Si l’un des Véliens découvrait une nouvelle manière de fendre le bois ou de travailler le métal, dans la même journée celle-ci se voyait inscrite dans le Livre, quelque part sur Zénovia. Du moins, c’était ce que croyaient les érudits, sur la base des constats précédents rapportés par leurs ancêtres. Aucun d’eux n’avait cependant jusqu’à maintenant pu observer directement le phénomène. Ils ne pouvaient se fier qu’à leur mémoire, et celle-ci était généralement fiable. Certains érudits parvenaient à mémoriser le contenu de dizaines de tomes du Livre. Quoi qu’il en fut, cela confortait à la fois ceux qui pensaient que celui-ci s’était écrit tout seul autant que ceux qui pensaient qu’on le devait au contraire au Grand Satchan.

L’Histoire qui suit est tirée du Livre, reconstituée à partir de ses pages qui subsistent encore.


1 — Rêve décisif

— Maître, puis-je vous entretenir de mon dernier rêve ? Il est vraiment étrange, interrogea Tulvarn alors qu’il pénétrait dans la Retraite de Ynil, la salle exiguë et austère du temple réservée aux entretiens privés.

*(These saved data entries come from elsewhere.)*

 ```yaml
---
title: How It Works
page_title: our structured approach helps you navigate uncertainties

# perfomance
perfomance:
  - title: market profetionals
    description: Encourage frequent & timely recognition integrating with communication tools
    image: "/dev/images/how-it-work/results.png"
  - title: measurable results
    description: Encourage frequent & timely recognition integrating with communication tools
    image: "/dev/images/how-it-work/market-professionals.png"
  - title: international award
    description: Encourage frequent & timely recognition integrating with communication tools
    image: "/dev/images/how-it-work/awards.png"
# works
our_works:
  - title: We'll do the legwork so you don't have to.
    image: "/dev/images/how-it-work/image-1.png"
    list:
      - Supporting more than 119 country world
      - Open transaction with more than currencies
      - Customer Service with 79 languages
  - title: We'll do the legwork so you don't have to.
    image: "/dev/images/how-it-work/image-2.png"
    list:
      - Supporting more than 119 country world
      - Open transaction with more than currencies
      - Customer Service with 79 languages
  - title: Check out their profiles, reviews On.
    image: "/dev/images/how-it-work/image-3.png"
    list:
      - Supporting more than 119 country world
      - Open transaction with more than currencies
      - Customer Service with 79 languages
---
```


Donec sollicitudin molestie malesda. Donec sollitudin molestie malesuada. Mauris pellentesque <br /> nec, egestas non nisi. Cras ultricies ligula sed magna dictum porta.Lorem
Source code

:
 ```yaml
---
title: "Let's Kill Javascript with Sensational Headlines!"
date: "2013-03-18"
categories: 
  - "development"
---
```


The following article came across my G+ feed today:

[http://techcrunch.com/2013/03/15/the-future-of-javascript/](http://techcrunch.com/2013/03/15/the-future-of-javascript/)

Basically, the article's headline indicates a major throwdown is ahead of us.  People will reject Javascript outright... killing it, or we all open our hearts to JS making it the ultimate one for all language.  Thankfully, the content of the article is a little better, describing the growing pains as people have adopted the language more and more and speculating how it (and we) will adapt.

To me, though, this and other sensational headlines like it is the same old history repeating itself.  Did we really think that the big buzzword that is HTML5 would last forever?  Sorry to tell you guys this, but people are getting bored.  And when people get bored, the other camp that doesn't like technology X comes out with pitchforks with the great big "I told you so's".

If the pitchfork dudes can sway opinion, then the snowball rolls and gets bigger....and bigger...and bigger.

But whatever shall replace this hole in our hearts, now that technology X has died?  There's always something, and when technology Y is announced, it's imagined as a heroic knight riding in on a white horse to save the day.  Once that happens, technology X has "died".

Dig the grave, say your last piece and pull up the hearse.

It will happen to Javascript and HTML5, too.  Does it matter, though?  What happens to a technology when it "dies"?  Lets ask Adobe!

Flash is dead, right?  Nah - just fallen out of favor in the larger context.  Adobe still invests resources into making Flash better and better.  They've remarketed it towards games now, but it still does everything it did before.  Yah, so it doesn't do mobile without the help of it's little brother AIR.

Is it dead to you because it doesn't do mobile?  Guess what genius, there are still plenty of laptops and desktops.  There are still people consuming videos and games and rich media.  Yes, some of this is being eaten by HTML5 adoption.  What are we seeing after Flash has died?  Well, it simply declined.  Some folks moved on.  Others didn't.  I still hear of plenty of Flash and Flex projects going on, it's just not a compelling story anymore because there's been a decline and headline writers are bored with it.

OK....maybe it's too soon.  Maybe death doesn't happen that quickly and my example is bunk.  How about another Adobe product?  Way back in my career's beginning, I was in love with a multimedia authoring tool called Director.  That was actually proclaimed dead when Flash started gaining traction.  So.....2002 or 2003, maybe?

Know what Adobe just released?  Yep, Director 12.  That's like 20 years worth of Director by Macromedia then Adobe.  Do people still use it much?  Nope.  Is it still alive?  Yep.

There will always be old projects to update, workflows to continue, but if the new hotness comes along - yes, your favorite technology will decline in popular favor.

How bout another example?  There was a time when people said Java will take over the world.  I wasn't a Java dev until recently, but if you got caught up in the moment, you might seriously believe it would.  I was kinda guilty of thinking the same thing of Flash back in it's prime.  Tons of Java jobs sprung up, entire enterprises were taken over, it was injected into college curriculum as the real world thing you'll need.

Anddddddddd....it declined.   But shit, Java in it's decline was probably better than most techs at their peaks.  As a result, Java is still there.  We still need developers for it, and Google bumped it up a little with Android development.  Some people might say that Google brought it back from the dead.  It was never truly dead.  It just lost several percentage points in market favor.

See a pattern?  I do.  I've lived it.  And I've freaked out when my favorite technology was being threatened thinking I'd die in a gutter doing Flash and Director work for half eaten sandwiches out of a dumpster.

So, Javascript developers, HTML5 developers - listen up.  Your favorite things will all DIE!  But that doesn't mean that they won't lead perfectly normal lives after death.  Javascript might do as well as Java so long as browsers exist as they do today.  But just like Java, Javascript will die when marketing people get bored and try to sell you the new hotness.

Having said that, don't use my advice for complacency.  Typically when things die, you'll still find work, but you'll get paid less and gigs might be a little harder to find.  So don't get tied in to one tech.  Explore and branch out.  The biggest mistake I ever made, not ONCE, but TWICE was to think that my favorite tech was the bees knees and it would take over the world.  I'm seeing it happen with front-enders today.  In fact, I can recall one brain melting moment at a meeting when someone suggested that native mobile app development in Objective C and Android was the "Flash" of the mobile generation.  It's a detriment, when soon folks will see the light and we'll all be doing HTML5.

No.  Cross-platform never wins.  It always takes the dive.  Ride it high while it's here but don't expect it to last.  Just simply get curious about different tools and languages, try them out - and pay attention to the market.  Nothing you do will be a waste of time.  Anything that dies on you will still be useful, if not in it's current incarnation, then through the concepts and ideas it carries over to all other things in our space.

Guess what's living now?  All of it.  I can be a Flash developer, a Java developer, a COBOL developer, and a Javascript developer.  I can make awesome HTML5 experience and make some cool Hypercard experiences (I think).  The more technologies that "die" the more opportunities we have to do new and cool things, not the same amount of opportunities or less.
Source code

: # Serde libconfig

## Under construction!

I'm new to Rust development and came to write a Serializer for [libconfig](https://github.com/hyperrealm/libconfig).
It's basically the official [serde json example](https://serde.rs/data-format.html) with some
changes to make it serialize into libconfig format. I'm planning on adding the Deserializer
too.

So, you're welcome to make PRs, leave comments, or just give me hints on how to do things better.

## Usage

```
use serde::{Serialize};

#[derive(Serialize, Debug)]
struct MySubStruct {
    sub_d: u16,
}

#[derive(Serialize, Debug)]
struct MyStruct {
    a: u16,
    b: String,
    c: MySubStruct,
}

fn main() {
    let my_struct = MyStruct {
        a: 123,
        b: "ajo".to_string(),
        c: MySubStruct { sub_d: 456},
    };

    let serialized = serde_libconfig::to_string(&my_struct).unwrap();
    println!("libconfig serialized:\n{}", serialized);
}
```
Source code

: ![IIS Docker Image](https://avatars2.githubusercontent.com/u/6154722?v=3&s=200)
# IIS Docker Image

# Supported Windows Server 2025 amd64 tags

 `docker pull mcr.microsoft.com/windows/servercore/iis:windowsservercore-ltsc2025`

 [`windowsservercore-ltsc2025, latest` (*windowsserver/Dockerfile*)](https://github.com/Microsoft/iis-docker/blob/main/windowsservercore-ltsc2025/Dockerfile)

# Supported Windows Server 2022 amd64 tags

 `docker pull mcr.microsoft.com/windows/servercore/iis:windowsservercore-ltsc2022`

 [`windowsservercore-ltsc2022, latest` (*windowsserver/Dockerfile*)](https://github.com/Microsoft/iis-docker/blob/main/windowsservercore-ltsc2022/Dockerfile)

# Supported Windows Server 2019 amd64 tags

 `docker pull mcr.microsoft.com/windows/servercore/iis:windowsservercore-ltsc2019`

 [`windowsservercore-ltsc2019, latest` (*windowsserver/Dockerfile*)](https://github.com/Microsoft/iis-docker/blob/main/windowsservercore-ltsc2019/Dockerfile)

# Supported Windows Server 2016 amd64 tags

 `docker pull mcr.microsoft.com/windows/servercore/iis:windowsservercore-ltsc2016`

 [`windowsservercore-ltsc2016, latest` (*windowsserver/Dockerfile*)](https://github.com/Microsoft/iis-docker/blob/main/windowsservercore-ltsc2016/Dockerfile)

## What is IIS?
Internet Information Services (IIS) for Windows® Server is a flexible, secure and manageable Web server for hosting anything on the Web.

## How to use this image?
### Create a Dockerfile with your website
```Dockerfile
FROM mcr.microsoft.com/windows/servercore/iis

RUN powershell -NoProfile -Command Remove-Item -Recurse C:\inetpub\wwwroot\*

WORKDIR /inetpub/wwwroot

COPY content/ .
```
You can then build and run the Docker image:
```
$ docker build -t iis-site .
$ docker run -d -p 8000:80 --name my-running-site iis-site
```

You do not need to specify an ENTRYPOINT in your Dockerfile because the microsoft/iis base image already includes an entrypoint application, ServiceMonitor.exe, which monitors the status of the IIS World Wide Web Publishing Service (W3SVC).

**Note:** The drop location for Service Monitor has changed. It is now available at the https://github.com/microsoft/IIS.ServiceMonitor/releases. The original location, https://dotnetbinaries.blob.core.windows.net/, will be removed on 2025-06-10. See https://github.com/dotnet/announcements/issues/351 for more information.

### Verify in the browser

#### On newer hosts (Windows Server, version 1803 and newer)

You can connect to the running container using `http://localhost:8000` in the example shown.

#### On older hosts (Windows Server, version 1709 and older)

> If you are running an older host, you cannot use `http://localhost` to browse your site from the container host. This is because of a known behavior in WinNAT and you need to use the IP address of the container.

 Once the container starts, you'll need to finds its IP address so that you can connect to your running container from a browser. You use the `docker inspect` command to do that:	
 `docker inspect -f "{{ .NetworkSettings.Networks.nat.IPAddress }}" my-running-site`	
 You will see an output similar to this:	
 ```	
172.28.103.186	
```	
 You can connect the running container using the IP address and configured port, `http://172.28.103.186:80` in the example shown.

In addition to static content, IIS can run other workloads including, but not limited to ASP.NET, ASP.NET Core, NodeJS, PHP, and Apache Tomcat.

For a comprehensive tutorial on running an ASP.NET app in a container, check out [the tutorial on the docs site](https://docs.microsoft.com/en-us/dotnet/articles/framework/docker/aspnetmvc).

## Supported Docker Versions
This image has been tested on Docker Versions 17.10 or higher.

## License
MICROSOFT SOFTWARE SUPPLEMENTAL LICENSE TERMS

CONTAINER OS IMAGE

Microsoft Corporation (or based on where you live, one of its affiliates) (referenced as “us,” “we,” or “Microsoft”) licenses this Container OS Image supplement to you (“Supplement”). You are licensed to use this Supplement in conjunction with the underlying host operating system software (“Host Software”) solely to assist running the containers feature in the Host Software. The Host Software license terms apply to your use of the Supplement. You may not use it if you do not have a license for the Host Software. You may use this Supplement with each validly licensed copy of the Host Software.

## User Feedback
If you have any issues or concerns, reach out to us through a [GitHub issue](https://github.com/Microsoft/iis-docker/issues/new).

Son maître était assis sur l’un des deux seuls sièges tripodes du lieu. Leur forme était parfaitement adaptée au squelette trapu des Véliens.

— Oui, Tulvarn, assieds-toi et raconte donc ce rêve qui semble te perturber, répondit simplement le vieux moine Nignel, revêtu d’une toge de toile blanchâtre qui couvrait seulement son tronc jusqu’au niveau du bassin. Le cuir bleuté et luisant du reste de son corps demeurait visible. Tulvarn était couvert quant à lui de la tête aux pieds, son accoutrement de tissu noir disposant seulement d’ouvertures pour les mains, les yeux et la bouche. La raison n’était pas à rechercher dans une plus grande frilosité de l’apprenti que dans le respect du protocole du temple, car seuls les maîtres avaient la prérogative de leur léger vêtement, symbolisant ainsi leur plus grande libération des chaînes de la matière. Tulvarn, lui, n’avait que le premier grade parmi les aspirants du lieu, même si cela faisait maintenant presque vingt cycles qu’il se trouvait ici. Recueilli dans sa jeunesse après l’assassinat de ses parents par la Horde sauvage, il y avait trouvé une seconde famille.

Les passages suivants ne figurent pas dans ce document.